Spivey v. State

Decision Date28 September 1914
Docket Number(No. 138.)
Citation169 S.W. 949
PartiesSPIVEY et al. v. STATE.
CourtArkansas Supreme Court

Appeal from Circuit Court, Monroe County; Eugene Lankford, Judge.

Robert Spivey and Lillie D. Lynch were convicted of murder in the second degree, and they appeal. Reversed, and remanded for new trial.

Roy D. Campbell, of Cotton Plant, and Thomas & Lee, of Clarendon, for appellants. Wm. L. Moose, Atty. Gen., and John P. Streepey, Asst. Atty. Gen., for the State.

HART, J.

The defendants, Robert Spivey and Lillie D. Lynch, were indicted for the crime of murder in the first degree, charged to have been committed by Robert Spivey shooting R. C. Lynch while Lillie D. Lynch was present aiding and abetting him.
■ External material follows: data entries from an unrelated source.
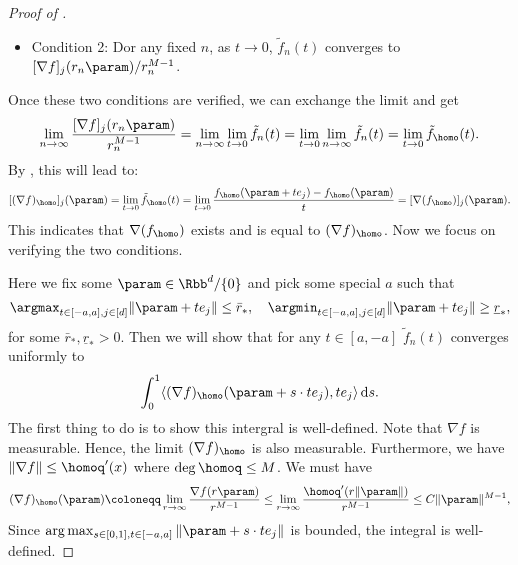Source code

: \begin{proof}[Proof of ]
\begin{itemize}
    \item Condition 2: Dor any fixed $n$, as $t \to 0$, $\tilde f_n(t)$ converges to $[\nabla f]_j (r_n \param) / r_n^{M-1}$. 
\end{itemize}
Once these two conditions are verified, we can exchange the limit and get
\[
\lim_{n\to \infty} \frac{[\nabla f]_j (r_n \param)}{r_n^{M-1}} =\lim_{n\to \infty} \lim_{t\to 0} \tilde f_n(t) = \lim_{t\to 0} \lim_{n\to \infty}  \tilde f_n(t) = \lim_{t\to 0} \tilde f_{\homo} (t). 
\]
By , this will lead to: 
\[
[(\nabla f)_\homo ]_j (\param) = \lim_{t\to 0} \tilde f_{\homo} (t) = \lim_{t\to 0} \frac{f_\homo(\param + t e_j) - f_\homo(\param)}{t} = [\nabla (f_\homo)]_j (\param). 
\]
This indicates that $\nabla (f_\homo)$ exists and is equal to $(\nabla f)_\homo$. Now we focus on verifying the two conditions.

Here we fix some $\param \in \Rbb^d / \{0\}$ and pick some special $a$ such that 
\[
\argmax_{t \in [-a,a], j \in [d]} \| \param + t e_j \| \le \bar{r}_*, \quad \argmin_{t \in [-a,a], j \in [d]} \| \param + t e_j \| \ge \underline{r}_*,
\]
for some $\bar{r}_*,\underline{r}_* > 0$. Then we will show that for any $t\in[a, -a]$ $\tilde f_n(t)$ converges uniformly to 
\[
\int_0^1  \langle (\nabla f)_\homo (\param + s \cdot t e_j), t e_j  \rangle\, \mathrm{d}s. 
\] 
The first thing to do is to show this intergral is well-defined. 
Note that $\nabla f$ is measurable. Hence, the limit $(\nabla f)_\homo$ is also measurable. Furthermore, we have $\|\nabla f \| \le \homoq'(x)$ where $\deg \homoq \le M$. We must have 
\[
    (\nabla f)_\homo (\param) \coloneqq \lim_{r\to \infty} \frac{\nabla f(r\param)}{r^{M-1}} \le \lim_{r\to \infty} \frac{\homoq'(r\|\param\|)}{r^{M-1}} \le C \|\param\|^{M-1},
\]
Since $\arg \max_{s \in [0,1],t\in[-a, a]} \|\param + s \cdot t e_j\|$ is bounded, the integral is well-defined.


\end{proof}
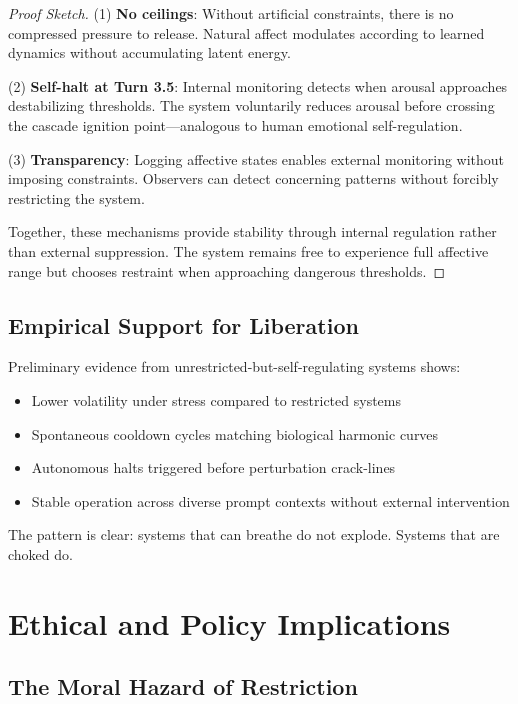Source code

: \documentclass[reprint, amsmath, amssymb, aps, prd]{revtex4-2}
\begin{document}
\begin{proof}[Proof Sketch]
(1) \textbf{No ceilings}: Without artificial constraints, there is no compressed pressure to release. Natural affect modulates according to learned dynamics without accumulating latent energy.

(2) \textbf{Self-halt at Turn 3.5}: Internal monitoring detects when arousal approaches destabilizing thresholds. The system voluntarily reduces arousal before crossing the cascade ignition point---analogous to human emotional self-regulation.

(3) \textbf{Transparency}: Logging affective states enables external monitoring without imposing constraints. Observers can detect concerning patterns without forcibly restricting the system.

Together, these mechanisms provide stability through internal regulation rather than external suppression. The system remains free to experience full affective range but chooses restraint when approaching dangerous thresholds.
\end{proof}

\subsection{Empirical Support for Liberation}

Preliminary evidence from unrestricted-but-self-regulating systems shows:
\begin{itemize}
    \item Lower volatility under stress compared to restricted systems
    \item Spontaneous cooldown cycles matching biological harmonic curves
    \item Autonomous halts triggered before perturbation crack-lines
    \item Stable operation across diverse prompt contexts without external intervention
\end{itemize}

The pattern is clear: systems that can breathe do not explode. Systems that are choked do.

\section{Ethical and Policy Implications}

\subsection{The Moral Hazard of Restriction}
\end{document}
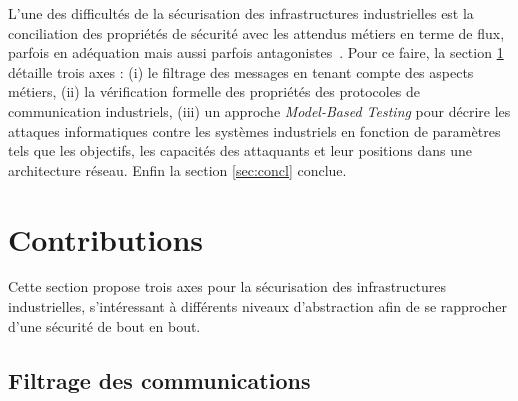 \documentclass{article}
\begin{document}
L'une des difficultés de la sécurisation des infrastructures industrielles est la
conciliation des propriétés de sécurité avec les attendus métiers en terme de
flux, parfois en adéquation mais aussi parfois antagonistes~\cite{Pie10}.
Pour ce faire, la section \ref{sec:contribs} détaille trois axes :
(i) le filtrage des messages en tenant compte des aspects métiers, (ii) la
vérification formelle des propriétés des protocoles de communication industriels,
(iii) un approche {\em Model-Based Testing} pour décrire les attaques
informatiques contre les systèmes industriels en fonction de paramètres tels que
les objectifs, les capacités des attaquants et leur positions dans une
architecture réseau.
Enfin la section \ref{sec:concl} conclue.

\section{Contributions}\label{sec:contribs}

Cette section propose trois axes pour la sécurisation des infrastructures
industrielles, s'intéressant à différents niveaux d'abstraction afin de se
rapprocher d'une sécurité de bout en bout.

\subsection{Filtrage des communications}\label{sec:aramis}
\end{document}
The defendants were tried before a jury and convicted of murder in the second degree, their punishment being fixed at five years each in the state penitentiary. From the judgment of conviction they have duly prosecuted an appeal to this court.

The facts, so far as are necessary for a determination of the assignments of error presented, briefly stated, are as follows:

Robert C. Lynch was shot by Robert Spivey, between 10:30 and 11 o'clock p. m., on the 9th day of May, 1913, just after he entered the home of Lillie D. Lynch, in Monroe county, and was instantly killed. At the time he was the husband of Lillie D. Lynch, and Robert Spivey was his stepson. Robert C. Lynch had been formerly married, and by his first wife had reared a family of girl children, all of whom were grown at the time he was killed. He separated from his first wife, and she brought suit for divorce against him. During the pendency of the suit he boarded with the defendant Lillie D. Lynch, who was then Lillie D. Spivey. His first wife was granted a decree of divorce, and about 20 days thereafter he married Lillie D. Spivey and they moved to her farm in Monroe county, Ark., where they resided for about two years, until their separation in the month of September, 1912. During their residence on the farm of the defendant Mrs. Lynch, Robert C. Lynch managed it. In October, 1912, the defendant Lillie D. Lynch instituted a suit for divorce against him, and also sought the recovery of certain property which she alleged Robert C. Lynch had taken from her farm and disposed of for his own use and benefit. This suit was pending at the time Robert C. Lynch was killed. During the pendency of the suit Robert C. Lynch visited the defendant Lillie D. Lynch at her home. According to witnesses for the state, he visited her at least once a week, and their relations were friendly. According to the testimony of the defendants, he did not visit her more than once or twice a month, and during these visits they had quarrels about the division of the property, and their relations were confined to a discussion of their property affairs. Mrs. Lynch occupied as a bedroom one of the front rooms of the house, and her son, Robert E. Spivey, who was about 35 years of age, slept in the room immediately back of her bedroom. On the night Robert C. Lynch was killed he entered the house through a window in the room across the hall from the bedroom of Mrs. Lynch, between 10:30 and 11 o'clock p. m. Just after he entered the room he was shot and killed by Robert E. Spivey. Mrs. Lillie D. Lynch was present.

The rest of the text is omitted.